Methane production in eutrophic Lake Plußsee: seasonal change, temperature effect and metabolic processes in the profundal sediment
Nüsslein, Bernhard; Conrad, Ralf
Archiv für Hydrobiologie Volume 149 Number 4 (2000), p. 597 - 623
published: Nov 24, 2000
ArtNo. ESP141014904004, Price: 29.00 €
Rates of CH4 production in the profundal sediment of Lake Plußsee were higher during the summer than during fall, and fairly well explained the CH4 concentration that accumulated in the hypolymnion during summer stratification. Oxidation of CH4 at the oxycline played only a marginal role in the seasonal CH4 cycle.
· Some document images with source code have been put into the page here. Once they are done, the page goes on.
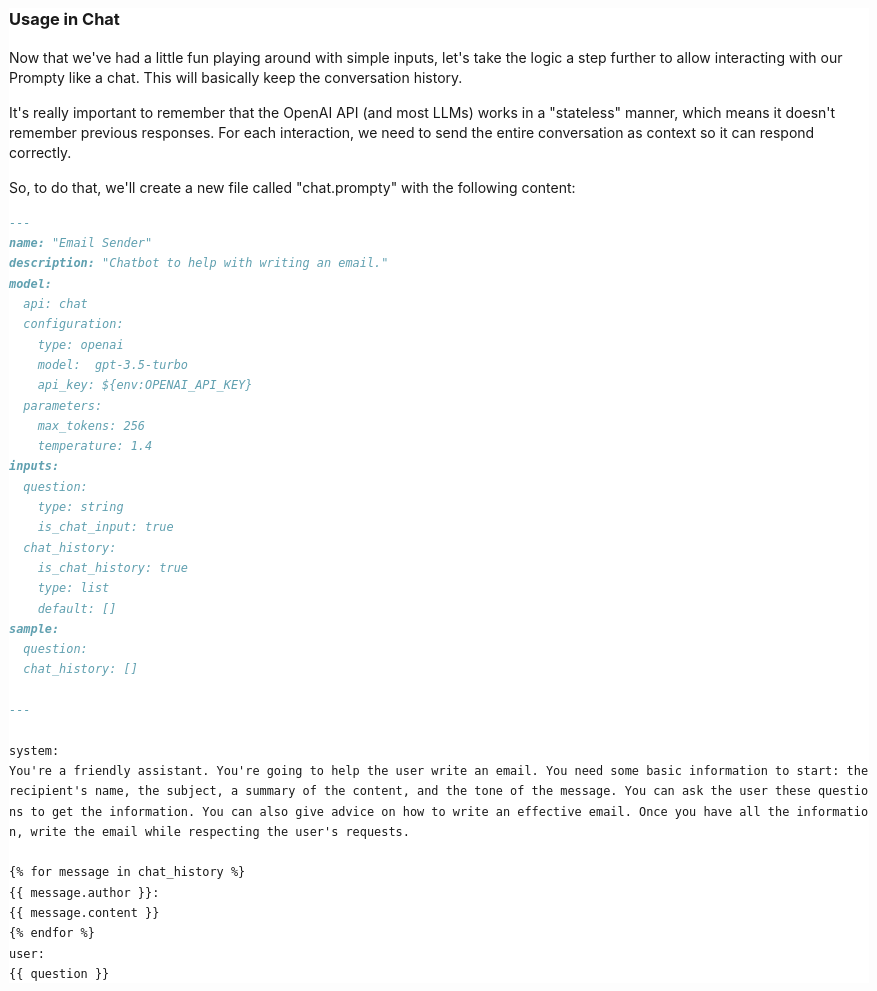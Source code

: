 ### Usage in Chat

Now that we've had a little fun playing around with simple inputs, let's take the logic a step further to allow interacting with our Prompty like a chat. This will basically keep the conversation history.

It's really important to remember that the OpenAI API (and most LLMs) works in a "stateless" manner, which means it doesn't remember previous responses. For each interaction, we need to send the entire conversation as context so it can respond correctly.

So, to do that, we'll create a new file called "chat.prompty" with the following content:

```markdown
---
name: "Email Sender"
description: "Chatbot to help with writing an email."
model:
  api: chat
  configuration:
    type: openai
    model:  gpt-3.5-turbo
    api_key: ${env:OPENAI_API_KEY}
  parameters:
    max_tokens: 256
    temperature: 1.4
inputs:
  question:
    type: string
    is_chat_input: true
  chat_history:
    is_chat_history: true
    type: list
    default: []
sample:
  question:
  chat_history: []

---

system:
You're a friendly assistant. You're going to help the user write an email. You need some basic information to start: the recipient's name, the subject, a summary of the content, and the tone of the message. You can ask the user these questions to get the information. You can also give advice on how to write an effective email. Once you have all the information, write the email while respecting the user's requests.

{% for message in chat_history %}
{{ message.author }}:
{{ message.content }}
{% endfor %}
user:
{{ question }}
```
Although the sediment temperature (4 °C) did not change with season, CH4 production rates could be stimulated by incubation at increased temperature (25 °C). At both 4 °C and 25 °C, thermodynamic conditions in the sediment allowed exergonic production of CH4 from either acetate, H2/CO2 or methanol. Inhibition of methanogenesis by 2-bromoethane sulfonic acid (BES) resulted in the accumulation of acetate, but was only detectable at 25 °C. Inhibition of acetoclastic methanogenesis by methyl fluoride resulted in partial inhibition of CH4 and was only detectable at 25 °C. Incorporation of radioactive bicarbonate into CH4 was also only detectable at 25 °C and then accounted for about 25-42 % of total CH4 production. [2-14C] acetate was converted to 14CH4 with turnover times of about 24 and 97 h at 25 °C and 4 °C, respectively, but accounted for only 4-9 % of total CH4 production. The turnover times of radioactive methanol were even larger (about 96 at 25 °C and 153 h at 4 °C) and accounted for < 1 % of total ch4 production. Hence, these processes could account for a larger percentage of CH4 production only if taking place in sediment microniches that did not fully equilibrate with the pore water. Production of CH4 at 25 °C was stimulated by addition of pectin, acetate, methanol or H2, but at 4 °C, it was only stimulated by H2. The stable carbon isotopic composition of CH4 and CO2 in the water column and in incubated sediment slurries indicated that CH4 production was dominated by acetoclastic methanogenesis, with H2/CO2-dependent methanogenesis contributing more at 25 °C than 4 °C. In conclusion, the data are consistent with the assumption that CH4 production at in-situ temperature (4 °C) was due to acetoclastic methanogenesis tightly coupled to acetate production, whereas it was due to both acetoclastic and H2/CO2-dependent methano genesis at 25 °C. This assumption is also consistent with the observation that the sediment fermented added glucose or pectin to acetate as a major product.